ASSIGNMENT
From the first line to the last, retype the records exactly and skip the pictures.

DATA TO PROCESS
BEGIN
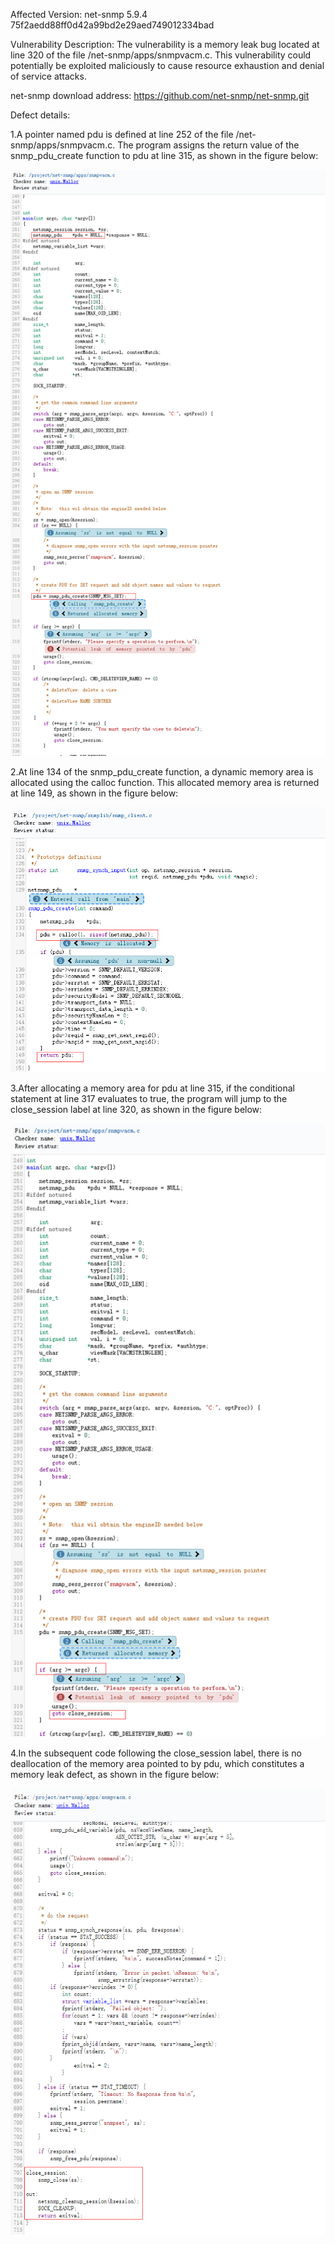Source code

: Affected Version:
net-snmp 5.9.4 75f2aedd88ff0d42a99bd2e29aed749012334bad

Vulnerability Description:
The vulnerability is a memory leak bug located at line 320 of the file /net-snmp/apps/snmpvacm.c. This vulnerability could potentially be exploited maliciously to cause resource exhaustion and denial of service attacks.

net-snmp download address:
https://github.com/net-snmp/net-snmp.git

Defect details:

1.A pointer named pdu is defined at line 252 of the file /net-snmp/apps/snmpvacm.c. The program assigns the return value of the snmp_pdu_create function to pdu at line 315, as shown in the figure below:

![image](https://github.com/LuMingYinDetect/net-snmp_defects/blob/main/net-snmp_1.png)

2.At line 134 of the snmp_pdu_create function, a dynamic memory area is allocated using the calloc function. This allocated memory area is returned at line 149, as shown in the figure below:

![image](https://github.com/LuMingYinDetect/net-snmp_defects/blob/main/net-snmp_2.png)

3.After allocating a memory area for pdu at line 315, if the conditional statement at line 317 evaluates to true, the program will jump to the close_session label at line 320, as shown in the figure below:

![image](https://github.com/LuMingYinDetect/net-snmp_defects/blob/main/net-snmp_3.png)

4.In the subsequent code following the close_session label, there is no deallocation of the memory area pointed to by pdu, which constitutes a memory leak defect, as shown in the figure below:

![image](https://github.com/LuMingYinDetect/net-snmp_defects/blob/main/net-snmp_4.png)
END
RESULT FOR THIS TASK
Source code

: Affected Version:
net-snmp 5.9.4 75f2aedd88ff0d42a99bd2e29aed749012334bad

Vulnerability Description:
The vulnerability is a memory leak bug located at line 320 of the file /net-snmp/apps/snmpvacm.c. This vulnerability could potentially be exploited maliciously to cause resource exhaustion and denial of service attacks.

net-snmp download address:
https://github.com/net-snmp/net-snmp.git

Defect details:

1.A pointer named pdu is defined at line 252 of the file /net-snmp/apps/snmpvacm.c. The program assigns the return value of the snmp_pdu_create function to pdu at line 315, as shown in the figure below:

![image](https://github.com/LuMingYinDetect/net-snmp_defects/blob/main/net-snmp_1.png)

2.At line 134 of the snmp_pdu_create function, a dynamic memory area is allocated using the calloc function. This allocated memory area is returned at line 149, as shown in the figure below:

![image](https://github.com/LuMingYinDetect/net-snmp_defects/blob/main/net-snmp_2.png)

3.After allocating a memory area for pdu at line 315, if the conditional statement at line 317 evaluates to true, the program will jump to the close_session label at line 320, as shown in the figure below:

![image](https://github.com/LuMingYinDetect/net-snmp_defects/blob/main/net-snmp_3.png)

4.In the subsequent code following the close_session label, there is no deallocation of the memory area pointed to by pdu, which constitutes a memory leak defect, as shown in the figure below:

![image](https://github.com/LuMingYinDetect/net-snmp_defects/blob/main/net-snmp_4.png)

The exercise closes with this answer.